◆ RECORDS FOR PROCESSING ◆

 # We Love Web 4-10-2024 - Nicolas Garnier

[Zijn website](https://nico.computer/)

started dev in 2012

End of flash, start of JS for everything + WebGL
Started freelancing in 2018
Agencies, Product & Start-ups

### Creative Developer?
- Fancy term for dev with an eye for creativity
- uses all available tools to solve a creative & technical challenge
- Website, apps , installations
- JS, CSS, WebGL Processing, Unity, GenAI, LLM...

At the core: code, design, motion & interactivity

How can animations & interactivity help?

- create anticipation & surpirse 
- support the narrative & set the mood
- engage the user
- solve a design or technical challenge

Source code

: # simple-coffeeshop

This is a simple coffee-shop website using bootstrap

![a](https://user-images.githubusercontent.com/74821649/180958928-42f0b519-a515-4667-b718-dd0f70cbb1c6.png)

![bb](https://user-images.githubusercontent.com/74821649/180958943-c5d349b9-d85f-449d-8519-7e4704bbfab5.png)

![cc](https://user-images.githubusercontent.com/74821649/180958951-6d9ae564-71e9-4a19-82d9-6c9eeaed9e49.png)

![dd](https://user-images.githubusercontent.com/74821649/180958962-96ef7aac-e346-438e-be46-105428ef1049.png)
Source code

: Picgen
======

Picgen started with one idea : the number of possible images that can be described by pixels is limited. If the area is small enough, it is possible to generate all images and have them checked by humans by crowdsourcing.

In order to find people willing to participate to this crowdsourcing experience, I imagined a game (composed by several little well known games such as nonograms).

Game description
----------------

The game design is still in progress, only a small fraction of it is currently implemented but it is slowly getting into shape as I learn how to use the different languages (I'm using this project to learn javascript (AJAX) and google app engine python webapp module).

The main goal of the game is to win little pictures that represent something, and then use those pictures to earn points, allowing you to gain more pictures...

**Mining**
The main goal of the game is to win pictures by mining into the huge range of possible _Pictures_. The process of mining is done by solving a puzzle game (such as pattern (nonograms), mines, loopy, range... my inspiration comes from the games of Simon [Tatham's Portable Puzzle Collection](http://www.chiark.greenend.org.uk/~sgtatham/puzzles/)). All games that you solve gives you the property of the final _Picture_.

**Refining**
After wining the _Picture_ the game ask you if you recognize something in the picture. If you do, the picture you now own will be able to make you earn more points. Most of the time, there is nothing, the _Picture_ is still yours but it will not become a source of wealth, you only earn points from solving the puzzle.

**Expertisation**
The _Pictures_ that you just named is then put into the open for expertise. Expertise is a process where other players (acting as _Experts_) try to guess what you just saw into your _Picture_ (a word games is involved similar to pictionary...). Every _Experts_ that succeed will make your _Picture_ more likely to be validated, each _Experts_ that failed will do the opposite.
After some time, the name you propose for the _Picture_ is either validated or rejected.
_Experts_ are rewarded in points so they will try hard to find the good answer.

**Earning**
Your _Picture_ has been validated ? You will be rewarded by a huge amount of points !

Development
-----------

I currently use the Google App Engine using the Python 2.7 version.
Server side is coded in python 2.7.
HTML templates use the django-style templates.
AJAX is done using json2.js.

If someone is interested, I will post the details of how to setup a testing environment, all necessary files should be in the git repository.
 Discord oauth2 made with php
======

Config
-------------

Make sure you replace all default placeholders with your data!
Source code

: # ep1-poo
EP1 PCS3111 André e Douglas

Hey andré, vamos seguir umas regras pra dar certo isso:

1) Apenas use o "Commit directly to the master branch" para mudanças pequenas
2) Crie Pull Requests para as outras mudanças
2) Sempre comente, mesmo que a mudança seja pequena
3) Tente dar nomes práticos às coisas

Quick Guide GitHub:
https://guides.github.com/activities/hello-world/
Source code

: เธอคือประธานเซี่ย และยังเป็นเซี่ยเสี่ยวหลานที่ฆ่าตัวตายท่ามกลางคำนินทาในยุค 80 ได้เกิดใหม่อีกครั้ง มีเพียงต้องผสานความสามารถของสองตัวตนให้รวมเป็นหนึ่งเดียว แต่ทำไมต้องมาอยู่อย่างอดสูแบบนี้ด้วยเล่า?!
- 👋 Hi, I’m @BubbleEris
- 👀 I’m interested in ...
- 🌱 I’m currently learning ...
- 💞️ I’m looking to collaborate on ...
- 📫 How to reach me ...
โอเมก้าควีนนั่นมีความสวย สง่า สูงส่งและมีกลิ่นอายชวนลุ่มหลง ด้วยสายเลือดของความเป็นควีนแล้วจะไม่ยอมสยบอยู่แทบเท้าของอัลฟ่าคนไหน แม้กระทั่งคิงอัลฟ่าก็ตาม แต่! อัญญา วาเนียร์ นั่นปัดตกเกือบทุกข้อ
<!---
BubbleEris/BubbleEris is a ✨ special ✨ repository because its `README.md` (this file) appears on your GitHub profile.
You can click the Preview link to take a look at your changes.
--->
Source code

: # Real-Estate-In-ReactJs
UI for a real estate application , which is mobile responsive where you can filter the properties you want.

◆ EXERCISE DESCRIPTION ◆
Return the data above in full, keeping each line exactly as it stands.

◆ TASK RESULT ◆
 # We Love Web 4-10-2024 - Nicolas Garnier

[Zijn website](https://nico.computer/)

started dev in 2012

End of flash, start of JS for everything + WebGL
Started freelancing in 2018
Agencies, Product & Start-ups

### Creative Developer?
- Fancy term for dev with an eye for creativity
- uses all available tools to solve a creative & technical challenge
- Website, apps , installations
- JS, CSS, WebGL Processing, Unity, GenAI, LLM...

At the core: code, design, motion & interactivity

How can animations & interactivity help?

- create anticipation & surpirse 
- support the narrative & set the mood
- engage the user
- solve a design or technical challenge

Source code

: # simple-coffeeshop

This is a simple coffee-shop website using bootstrap

![a](https://user-images.githubusercontent.com/74821649/180958928-42f0b519-a515-4667-b718-dd0f70cbb1c6.png)

![bb](https://user-images.githubusercontent.com/74821649/180958943-c5d349b9-d85f-449d-8519-7e4704bbfab5.png)

![cc](https://user-images.githubusercontent.com/74821649/180958951-6d9ae564-71e9-4a19-82d9-6c9eeaed9e49.png)

![dd](https://user-images.githubusercontent.com/74821649/180958962-96ef7aac-e346-438e-be46-105428ef1049.png)
Source code

: Picgen
======

Picgen started with one idea : the number of possible images that can be described by pixels is limited. If the area is small enough, it is possible to generate all images and have them checked by humans by crowdsourcing.

In order to find people willing to participate to this crowdsourcing experience, I imagined a game (composed by several little well known games such as nonograms).

Game description
----------------

The game design is still in progress, only a small fraction of it is currently implemented but it is slowly getting into shape as I learn how to use the different languages (I'm using this project to learn javascript (AJAX) and google app engine python webapp module).

The main goal of the game is to win little pictures that represent something, and then use those pictures to earn points, allowing you to gain more pictures...

**Mining**
The main goal of the game is to win pictures by mining into the huge range of possible _Pictures_. The process of mining is done by solving a puzzle game (such as pattern (nonograms), mines, loopy, range... my inspiration comes from the games of Simon [Tatham's Portable Puzzle Collection](http://www.chiark.greenend.org.uk/~sgtatham/puzzles/)). All games that you solve gives you the property of the final _Picture_.

**Refining**
After wining the _Picture_ the game ask you if you recognize something in the picture. If you do, the picture you now own will be able to make you earn more points. Most of the time, there is nothing, the _Picture_ is still yours but it will not become a source of wealth, you only earn points from solving the puzzle.

**Expertisation**
The _Pictures_ that you just named is then put into the open for expertise. Expertise is a process where other players (acting as _Experts_) try to guess what you just saw into your _Picture_ (a word games is involved similar to pictionary...). Every _Experts_ that succeed will make your _Picture_ more likely to be validated, each _Experts_ that failed will do the opposite.
After some time, the name you propose for the _Picture_ is either validated or rejected.
_Experts_ are rewarded in points so they will try hard to find the good answer.

**Earning**
Your _Picture_ has been validated ? You will be rewarded by a huge amount of points !

Development
-----------

I currently use the Google App Engine using the Python 2.7 version.
Server side is coded in python 2.7.
HTML templates use the django-style templates.
AJAX is done using json2.js.

If someone is interested, I will post the details of how to setup a testing environment, all necessary files should be in the git repository.
 Discord oauth2 made with php
======

Config
-------------

Make sure you replace all default placeholders with your data!
Source code

: # ep1-poo
EP1 PCS3111 André e Douglas

Hey andré, vamos seguir umas regras pra dar certo isso:

1) Apenas use o "Commit directly to the master branch" para mudanças pequenas
2) Crie Pull Requests para as outras mudanças
2) Sempre comente, mesmo que a mudança seja pequena
3) Tente dar nomes práticos às coisas

Quick Guide GitHub:
https://guides.github.com/activities/hello-world/
Source code

: เธอคือประธานเซี่ย และยังเป็นเซี่ยเสี่ยวหลานที่ฆ่าตัวตายท่ามกลางคำนินทาในยุค 80 ได้เกิดใหม่อีกครั้ง มีเพียงต้องผสานความสามารถของสองตัวตนให้รวมเป็นหนึ่งเดียว แต่ทำไมต้องมาอยู่อย่างอดสูแบบนี้ด้วยเล่า?!
- 👋 Hi, I’m @BubbleEris
- 👀 I’m interested in ...
- 🌱 I’m currently learning ...
- 💞️ I’m looking to collaborate on ...
- 📫 How to reach me ...
โอเมก้าควีนนั่นมีความสวย สง่า สูงส่งและมีกลิ่นอายชวนลุ่มหลง ด้วยสายเลือดของความเป็นควีนแล้วจะไม่ยอมสยบอยู่แทบเท้าของอัลฟ่าคนไหน แม้กระทั่งคิงอัลฟ่าก็ตาม แต่! อัญญา วาเนียร์ นั่นปัดตกเกือบทุกข้อ
<!---
BubbleEris/BubbleEris is a ✨ special ✨ repository because its `README.md` (this file) appears on your GitHub profile.
You can click the Preview link to take a look at your changes.
--->
Source code

: # Real-Estate-In-ReactJs
UI for a real estate application , which is mobile responsive where you can filter the properties you want.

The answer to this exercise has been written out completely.